Nemesis is a key component. It simulates real failures: it breaks the network between nodes, kills processes, and shifts clocks. If a system claims linearizability, it must withstand all of these scenarios.
Practical conclusions
1. Don't believe the marketing
"Strongly consistent", "ACID", "linearizable" are specific terms with precise definitions. Check Jepsen reports or vendor documentation for specific warranties and known limitations.
2. Understand trade-offs
More stringent consistency models come at a cost: unavailability during failures (CAP) or high latency (PACELC). Choose a model based on application requirements.
3. Test under failure conditions
The correctness of the system is tested not under ideal conditions, but during failures.

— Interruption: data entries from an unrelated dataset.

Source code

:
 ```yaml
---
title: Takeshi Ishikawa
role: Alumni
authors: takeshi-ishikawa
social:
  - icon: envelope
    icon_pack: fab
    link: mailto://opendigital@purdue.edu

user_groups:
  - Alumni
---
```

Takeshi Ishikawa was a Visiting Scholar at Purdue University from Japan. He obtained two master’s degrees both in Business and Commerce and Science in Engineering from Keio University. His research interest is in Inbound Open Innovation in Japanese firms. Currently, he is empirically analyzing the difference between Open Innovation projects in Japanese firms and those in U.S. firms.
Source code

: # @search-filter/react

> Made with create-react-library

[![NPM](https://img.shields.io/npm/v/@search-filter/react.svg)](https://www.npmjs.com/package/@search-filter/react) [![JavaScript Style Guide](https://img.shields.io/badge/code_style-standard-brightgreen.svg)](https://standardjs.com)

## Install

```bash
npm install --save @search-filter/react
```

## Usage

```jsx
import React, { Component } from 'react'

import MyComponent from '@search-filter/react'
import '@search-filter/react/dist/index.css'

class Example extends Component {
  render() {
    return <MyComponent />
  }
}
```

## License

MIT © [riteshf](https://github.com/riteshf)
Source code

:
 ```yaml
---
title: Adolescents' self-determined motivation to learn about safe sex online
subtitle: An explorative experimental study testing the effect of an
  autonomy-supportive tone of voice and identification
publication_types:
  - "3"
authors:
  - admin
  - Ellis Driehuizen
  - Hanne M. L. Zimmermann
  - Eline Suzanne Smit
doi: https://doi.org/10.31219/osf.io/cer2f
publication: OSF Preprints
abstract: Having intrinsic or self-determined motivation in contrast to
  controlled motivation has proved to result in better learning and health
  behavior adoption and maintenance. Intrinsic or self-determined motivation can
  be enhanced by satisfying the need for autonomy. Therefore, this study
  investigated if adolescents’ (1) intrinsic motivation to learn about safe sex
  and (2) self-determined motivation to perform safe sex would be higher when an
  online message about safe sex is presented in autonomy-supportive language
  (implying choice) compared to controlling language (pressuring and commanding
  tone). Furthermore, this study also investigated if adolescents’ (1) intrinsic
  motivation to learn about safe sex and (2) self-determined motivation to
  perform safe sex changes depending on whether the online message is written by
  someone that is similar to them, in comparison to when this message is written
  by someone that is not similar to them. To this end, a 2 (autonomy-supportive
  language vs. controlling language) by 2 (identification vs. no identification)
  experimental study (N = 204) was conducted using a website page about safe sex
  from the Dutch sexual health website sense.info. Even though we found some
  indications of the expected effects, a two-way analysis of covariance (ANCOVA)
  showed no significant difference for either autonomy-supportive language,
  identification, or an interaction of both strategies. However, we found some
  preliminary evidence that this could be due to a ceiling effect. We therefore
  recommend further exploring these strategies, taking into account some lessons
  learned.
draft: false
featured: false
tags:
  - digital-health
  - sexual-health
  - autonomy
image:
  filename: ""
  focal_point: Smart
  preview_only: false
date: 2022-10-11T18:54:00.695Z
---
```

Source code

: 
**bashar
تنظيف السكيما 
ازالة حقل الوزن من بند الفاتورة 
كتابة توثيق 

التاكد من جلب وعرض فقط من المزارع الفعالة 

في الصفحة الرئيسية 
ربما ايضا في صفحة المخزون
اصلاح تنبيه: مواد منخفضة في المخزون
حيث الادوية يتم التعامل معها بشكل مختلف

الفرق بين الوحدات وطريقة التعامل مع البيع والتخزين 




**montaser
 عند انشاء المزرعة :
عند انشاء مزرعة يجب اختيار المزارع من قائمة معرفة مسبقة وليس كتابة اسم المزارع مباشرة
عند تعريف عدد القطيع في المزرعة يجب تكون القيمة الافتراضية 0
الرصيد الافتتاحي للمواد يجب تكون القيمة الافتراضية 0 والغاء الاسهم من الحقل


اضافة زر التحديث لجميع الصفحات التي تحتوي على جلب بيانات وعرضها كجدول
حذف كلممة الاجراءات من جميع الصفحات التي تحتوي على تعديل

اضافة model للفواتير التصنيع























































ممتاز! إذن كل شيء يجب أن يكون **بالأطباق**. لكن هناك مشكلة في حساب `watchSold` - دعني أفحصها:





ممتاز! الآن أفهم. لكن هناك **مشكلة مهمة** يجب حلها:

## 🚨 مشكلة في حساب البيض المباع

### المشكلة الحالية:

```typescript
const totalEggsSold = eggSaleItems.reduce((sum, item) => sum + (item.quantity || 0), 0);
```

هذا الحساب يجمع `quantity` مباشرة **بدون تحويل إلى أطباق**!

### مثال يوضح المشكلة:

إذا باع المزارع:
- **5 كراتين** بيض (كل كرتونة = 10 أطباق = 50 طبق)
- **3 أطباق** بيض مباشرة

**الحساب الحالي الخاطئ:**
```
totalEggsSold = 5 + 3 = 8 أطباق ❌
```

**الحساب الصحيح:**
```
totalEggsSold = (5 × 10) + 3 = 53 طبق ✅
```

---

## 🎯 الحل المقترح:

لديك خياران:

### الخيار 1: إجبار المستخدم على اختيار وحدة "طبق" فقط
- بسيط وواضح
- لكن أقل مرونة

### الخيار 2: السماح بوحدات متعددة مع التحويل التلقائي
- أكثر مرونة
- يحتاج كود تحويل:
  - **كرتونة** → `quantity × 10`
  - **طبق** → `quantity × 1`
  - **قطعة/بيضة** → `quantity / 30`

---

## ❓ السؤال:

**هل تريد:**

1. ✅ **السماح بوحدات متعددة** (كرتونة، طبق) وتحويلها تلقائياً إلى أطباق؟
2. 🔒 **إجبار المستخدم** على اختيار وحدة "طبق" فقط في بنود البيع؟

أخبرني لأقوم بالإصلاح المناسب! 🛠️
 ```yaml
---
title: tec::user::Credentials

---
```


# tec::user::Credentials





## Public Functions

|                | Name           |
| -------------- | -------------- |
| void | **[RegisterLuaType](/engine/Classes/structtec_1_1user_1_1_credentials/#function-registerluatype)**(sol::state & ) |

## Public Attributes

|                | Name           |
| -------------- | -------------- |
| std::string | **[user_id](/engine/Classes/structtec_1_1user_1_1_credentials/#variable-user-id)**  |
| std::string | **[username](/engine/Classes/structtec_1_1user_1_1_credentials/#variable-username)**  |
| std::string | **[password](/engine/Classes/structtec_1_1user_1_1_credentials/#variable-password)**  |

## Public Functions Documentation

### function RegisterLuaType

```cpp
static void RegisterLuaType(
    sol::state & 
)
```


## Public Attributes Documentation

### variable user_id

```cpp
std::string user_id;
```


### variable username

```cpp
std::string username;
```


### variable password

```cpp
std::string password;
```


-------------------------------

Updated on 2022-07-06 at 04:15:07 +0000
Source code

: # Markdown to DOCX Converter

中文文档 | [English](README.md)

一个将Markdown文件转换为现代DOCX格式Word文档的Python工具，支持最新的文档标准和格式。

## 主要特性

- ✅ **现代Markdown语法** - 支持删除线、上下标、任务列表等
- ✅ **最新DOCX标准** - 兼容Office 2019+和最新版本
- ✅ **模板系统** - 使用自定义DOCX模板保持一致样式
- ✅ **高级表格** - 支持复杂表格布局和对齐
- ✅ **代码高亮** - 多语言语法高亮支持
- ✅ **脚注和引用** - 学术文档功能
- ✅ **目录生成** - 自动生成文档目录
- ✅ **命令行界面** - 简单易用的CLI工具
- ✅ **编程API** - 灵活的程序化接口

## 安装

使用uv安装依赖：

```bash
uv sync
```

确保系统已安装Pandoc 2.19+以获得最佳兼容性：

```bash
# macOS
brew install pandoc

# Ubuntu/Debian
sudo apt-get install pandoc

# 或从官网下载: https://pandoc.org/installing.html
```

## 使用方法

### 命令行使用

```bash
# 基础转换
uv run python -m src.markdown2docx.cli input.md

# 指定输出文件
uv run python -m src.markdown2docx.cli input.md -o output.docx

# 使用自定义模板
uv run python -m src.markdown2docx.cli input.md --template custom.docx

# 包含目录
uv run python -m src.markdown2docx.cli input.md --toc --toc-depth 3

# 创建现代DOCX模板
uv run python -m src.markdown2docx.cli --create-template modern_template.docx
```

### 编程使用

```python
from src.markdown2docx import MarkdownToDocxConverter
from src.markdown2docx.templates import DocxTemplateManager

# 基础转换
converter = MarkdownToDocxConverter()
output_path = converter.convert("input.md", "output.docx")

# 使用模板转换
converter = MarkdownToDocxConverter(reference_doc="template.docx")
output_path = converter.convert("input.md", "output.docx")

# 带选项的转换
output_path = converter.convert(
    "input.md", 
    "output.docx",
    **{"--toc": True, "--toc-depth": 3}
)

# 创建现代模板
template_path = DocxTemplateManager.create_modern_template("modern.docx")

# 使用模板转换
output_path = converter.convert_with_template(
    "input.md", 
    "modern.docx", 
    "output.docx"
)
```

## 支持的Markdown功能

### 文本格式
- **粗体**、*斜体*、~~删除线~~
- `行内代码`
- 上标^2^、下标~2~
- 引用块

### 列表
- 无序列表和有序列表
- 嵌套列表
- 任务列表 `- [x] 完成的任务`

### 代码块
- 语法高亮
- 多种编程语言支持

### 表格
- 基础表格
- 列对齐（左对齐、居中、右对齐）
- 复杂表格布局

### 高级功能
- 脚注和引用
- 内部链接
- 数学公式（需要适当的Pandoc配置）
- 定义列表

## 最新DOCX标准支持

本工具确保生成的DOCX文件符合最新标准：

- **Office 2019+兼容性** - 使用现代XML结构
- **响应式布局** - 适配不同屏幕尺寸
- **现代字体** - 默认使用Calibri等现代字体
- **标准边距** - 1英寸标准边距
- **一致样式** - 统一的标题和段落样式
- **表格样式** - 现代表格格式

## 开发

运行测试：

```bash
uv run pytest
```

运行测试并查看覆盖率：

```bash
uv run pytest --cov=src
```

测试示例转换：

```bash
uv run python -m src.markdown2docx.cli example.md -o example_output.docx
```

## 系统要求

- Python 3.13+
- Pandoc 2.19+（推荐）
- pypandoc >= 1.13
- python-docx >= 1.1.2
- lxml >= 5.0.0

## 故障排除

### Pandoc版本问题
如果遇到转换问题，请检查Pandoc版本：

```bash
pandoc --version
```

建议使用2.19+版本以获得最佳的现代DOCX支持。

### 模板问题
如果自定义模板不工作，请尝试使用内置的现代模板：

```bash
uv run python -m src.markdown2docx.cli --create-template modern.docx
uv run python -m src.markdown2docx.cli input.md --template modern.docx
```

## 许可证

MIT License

Use chaos engineering tools (Jepsen, Chaos Monkey, Toxiproxy) to check the behavior of your system.
4. Distinguish isolation from consistency
Serializable isolation (RDBMS) ≠ Linearizable consistency (distributed). The first is about transactions, the second is about individual operations. For complete correctness, both are needed: Strict Serializable.
Resources to Learn
Jepsen is your ally
Before choosing a database for a critical system, check Jepsen reports. If a system is not listed, this does not mean that it is reliable - it means that no one has publicly tested it. No evidence of bugs ≠ evidence of no bugs.